#### Action item
When you reach the line below that has "Zároveň jsou zachováni", start returning lines exactly, and stop after the line that has "Tg = 563 °C"; skip the pictures.

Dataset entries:
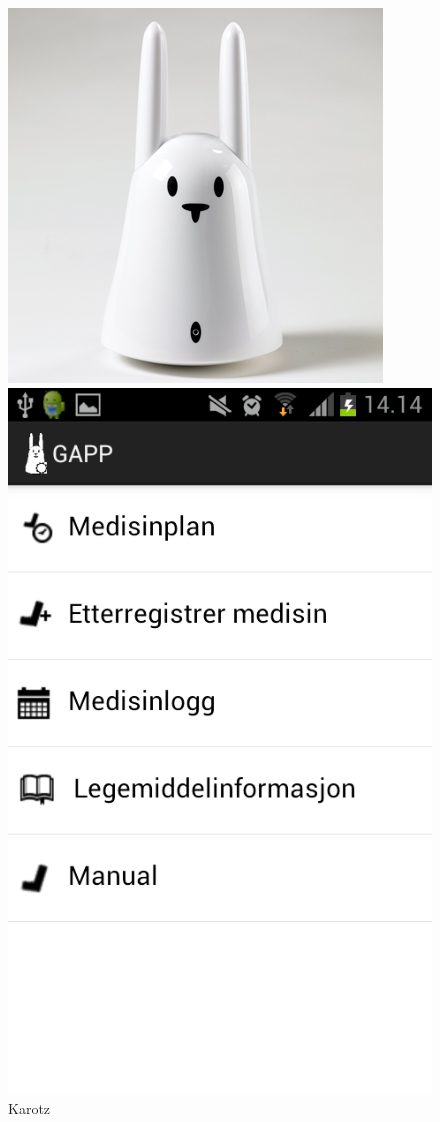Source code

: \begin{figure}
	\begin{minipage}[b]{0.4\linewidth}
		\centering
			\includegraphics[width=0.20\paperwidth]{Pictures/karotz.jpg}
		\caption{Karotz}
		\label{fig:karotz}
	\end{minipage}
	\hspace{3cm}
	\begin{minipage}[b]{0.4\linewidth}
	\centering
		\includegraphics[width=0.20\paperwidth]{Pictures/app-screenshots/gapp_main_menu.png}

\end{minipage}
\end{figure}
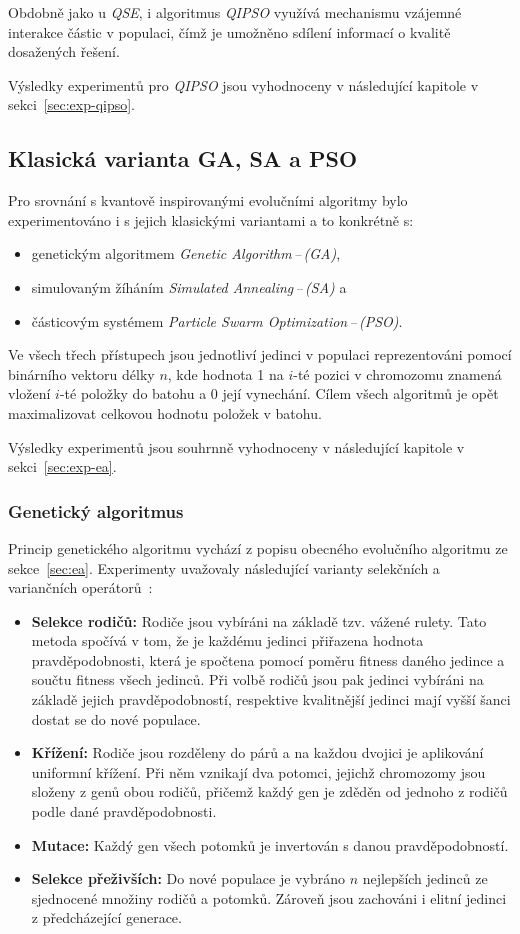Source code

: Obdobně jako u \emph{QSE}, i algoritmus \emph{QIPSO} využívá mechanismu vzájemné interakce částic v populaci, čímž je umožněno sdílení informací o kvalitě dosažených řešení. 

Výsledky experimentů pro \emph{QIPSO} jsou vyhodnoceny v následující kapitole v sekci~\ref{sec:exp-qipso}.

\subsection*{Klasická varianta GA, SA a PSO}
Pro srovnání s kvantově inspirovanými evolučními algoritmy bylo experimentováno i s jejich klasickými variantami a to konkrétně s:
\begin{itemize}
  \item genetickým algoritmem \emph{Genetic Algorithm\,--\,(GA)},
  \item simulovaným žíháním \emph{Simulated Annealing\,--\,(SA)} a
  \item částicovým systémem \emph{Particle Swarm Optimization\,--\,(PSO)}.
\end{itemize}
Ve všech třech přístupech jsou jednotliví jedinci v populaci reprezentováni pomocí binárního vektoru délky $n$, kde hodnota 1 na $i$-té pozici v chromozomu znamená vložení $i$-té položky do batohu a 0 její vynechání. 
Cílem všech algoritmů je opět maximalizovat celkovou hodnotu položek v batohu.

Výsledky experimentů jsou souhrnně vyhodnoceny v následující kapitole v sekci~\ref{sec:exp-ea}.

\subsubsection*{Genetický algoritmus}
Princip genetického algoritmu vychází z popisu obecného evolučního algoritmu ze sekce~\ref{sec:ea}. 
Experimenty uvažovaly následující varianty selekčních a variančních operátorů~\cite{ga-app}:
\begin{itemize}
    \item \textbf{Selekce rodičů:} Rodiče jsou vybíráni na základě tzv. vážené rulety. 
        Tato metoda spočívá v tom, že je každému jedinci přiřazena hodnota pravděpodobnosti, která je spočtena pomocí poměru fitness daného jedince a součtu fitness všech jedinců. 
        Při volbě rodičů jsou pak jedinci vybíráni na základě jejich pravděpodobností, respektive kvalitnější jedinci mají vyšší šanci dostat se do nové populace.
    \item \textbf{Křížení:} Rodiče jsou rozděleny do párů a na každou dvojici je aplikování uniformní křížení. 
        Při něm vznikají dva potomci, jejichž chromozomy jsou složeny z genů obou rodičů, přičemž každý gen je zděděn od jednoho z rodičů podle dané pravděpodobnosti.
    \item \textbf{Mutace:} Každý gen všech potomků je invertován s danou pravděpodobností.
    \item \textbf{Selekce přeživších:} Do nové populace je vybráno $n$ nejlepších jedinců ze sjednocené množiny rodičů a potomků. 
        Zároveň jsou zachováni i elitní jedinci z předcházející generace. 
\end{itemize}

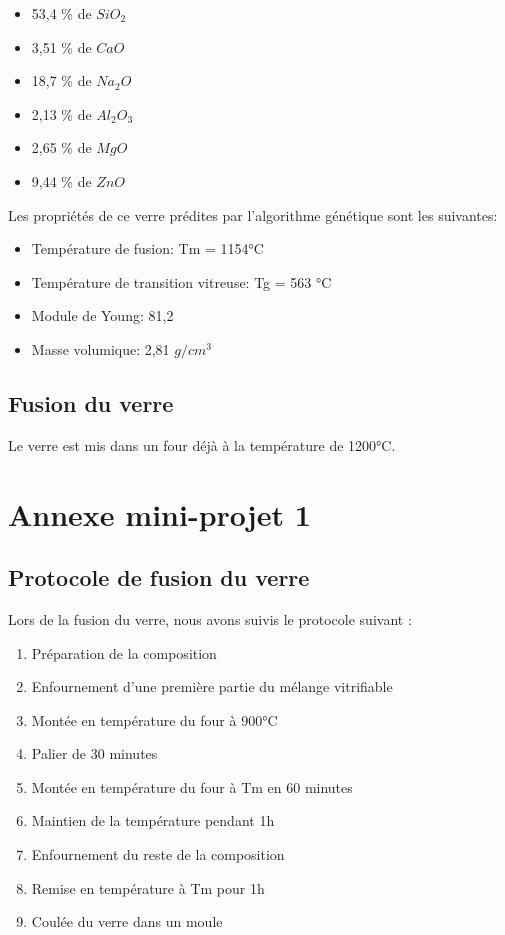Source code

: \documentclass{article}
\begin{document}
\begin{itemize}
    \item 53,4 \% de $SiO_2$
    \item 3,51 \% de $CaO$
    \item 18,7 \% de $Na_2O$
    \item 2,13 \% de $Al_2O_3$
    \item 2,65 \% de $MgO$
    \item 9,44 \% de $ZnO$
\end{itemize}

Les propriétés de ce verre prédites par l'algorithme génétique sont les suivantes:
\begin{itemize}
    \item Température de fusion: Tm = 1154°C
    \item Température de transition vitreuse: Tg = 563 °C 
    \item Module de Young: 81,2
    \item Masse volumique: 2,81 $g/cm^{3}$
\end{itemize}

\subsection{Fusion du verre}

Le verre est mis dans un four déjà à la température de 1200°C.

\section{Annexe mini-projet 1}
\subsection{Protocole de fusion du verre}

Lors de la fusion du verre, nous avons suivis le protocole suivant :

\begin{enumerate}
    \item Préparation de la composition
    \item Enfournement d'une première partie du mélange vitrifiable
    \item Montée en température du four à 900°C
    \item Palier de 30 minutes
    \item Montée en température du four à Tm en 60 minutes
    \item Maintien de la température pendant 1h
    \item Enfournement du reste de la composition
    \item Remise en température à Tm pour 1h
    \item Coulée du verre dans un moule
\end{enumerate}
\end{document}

...

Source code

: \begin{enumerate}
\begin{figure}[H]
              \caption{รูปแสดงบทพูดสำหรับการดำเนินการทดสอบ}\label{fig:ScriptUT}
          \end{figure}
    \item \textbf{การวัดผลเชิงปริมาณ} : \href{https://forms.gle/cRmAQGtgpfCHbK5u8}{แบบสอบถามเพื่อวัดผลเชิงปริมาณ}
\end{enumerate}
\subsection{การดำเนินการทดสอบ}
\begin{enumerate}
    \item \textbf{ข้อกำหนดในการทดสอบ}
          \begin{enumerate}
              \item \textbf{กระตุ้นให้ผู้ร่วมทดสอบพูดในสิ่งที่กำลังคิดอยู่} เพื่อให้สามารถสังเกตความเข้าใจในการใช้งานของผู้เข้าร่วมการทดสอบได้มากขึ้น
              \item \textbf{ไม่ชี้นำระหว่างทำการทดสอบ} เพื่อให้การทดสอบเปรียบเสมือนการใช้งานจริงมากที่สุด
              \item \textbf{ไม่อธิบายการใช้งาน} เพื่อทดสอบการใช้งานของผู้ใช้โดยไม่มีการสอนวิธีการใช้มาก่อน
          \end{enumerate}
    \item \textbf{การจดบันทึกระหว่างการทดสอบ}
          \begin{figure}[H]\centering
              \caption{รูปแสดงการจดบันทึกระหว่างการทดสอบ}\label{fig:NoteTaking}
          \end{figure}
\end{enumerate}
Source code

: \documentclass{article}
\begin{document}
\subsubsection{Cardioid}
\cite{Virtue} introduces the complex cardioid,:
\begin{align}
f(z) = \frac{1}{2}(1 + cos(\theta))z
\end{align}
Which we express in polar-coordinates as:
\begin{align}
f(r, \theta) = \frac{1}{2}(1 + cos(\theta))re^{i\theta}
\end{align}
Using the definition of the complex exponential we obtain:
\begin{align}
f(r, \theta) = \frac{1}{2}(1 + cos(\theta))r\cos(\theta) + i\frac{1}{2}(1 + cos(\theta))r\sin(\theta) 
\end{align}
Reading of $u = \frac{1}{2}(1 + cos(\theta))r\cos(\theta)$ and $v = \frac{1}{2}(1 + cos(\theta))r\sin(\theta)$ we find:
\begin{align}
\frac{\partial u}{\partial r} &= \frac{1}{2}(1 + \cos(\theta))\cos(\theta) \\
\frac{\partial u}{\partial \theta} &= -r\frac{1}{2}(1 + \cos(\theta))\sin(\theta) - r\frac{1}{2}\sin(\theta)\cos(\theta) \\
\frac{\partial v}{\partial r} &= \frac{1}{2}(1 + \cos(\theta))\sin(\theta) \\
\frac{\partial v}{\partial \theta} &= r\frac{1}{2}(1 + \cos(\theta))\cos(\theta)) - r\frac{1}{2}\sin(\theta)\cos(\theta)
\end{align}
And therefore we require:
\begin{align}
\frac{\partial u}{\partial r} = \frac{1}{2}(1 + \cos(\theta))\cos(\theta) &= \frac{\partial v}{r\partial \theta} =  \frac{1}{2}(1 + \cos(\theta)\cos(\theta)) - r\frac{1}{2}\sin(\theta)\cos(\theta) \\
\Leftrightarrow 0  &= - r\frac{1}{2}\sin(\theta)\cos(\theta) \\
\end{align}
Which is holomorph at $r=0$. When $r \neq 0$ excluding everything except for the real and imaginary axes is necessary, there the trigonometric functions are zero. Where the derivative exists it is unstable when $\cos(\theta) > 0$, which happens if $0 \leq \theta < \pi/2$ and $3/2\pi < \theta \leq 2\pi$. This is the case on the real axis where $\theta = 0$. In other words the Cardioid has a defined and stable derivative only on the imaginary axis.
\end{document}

#### Answer to the problem
        Zároveň jsou zachováni i elitní jedinci z předcházející generace. 
\end{itemize}

Source code

: \documentclass{article}
\begin{document}
\begin{itemize}
    \item 53,4 \% de $SiO_2$
    \item 3,51 \% de $CaO$
    \item 18,7 \% de $Na_2O$
    \item 2,13 \% de $Al_2O_3$
    \item 2,65 \% de $MgO$
    \item 9,44 \% de $ZnO$
\end{itemize}

Les propriétés de ce verre prédites par l'algorithme génétique sont les suivantes:
\begin{itemize}
    \item Température de fusion: Tm = 1154°C
    \item Température de transition vitreuse: Tg = 563 °C 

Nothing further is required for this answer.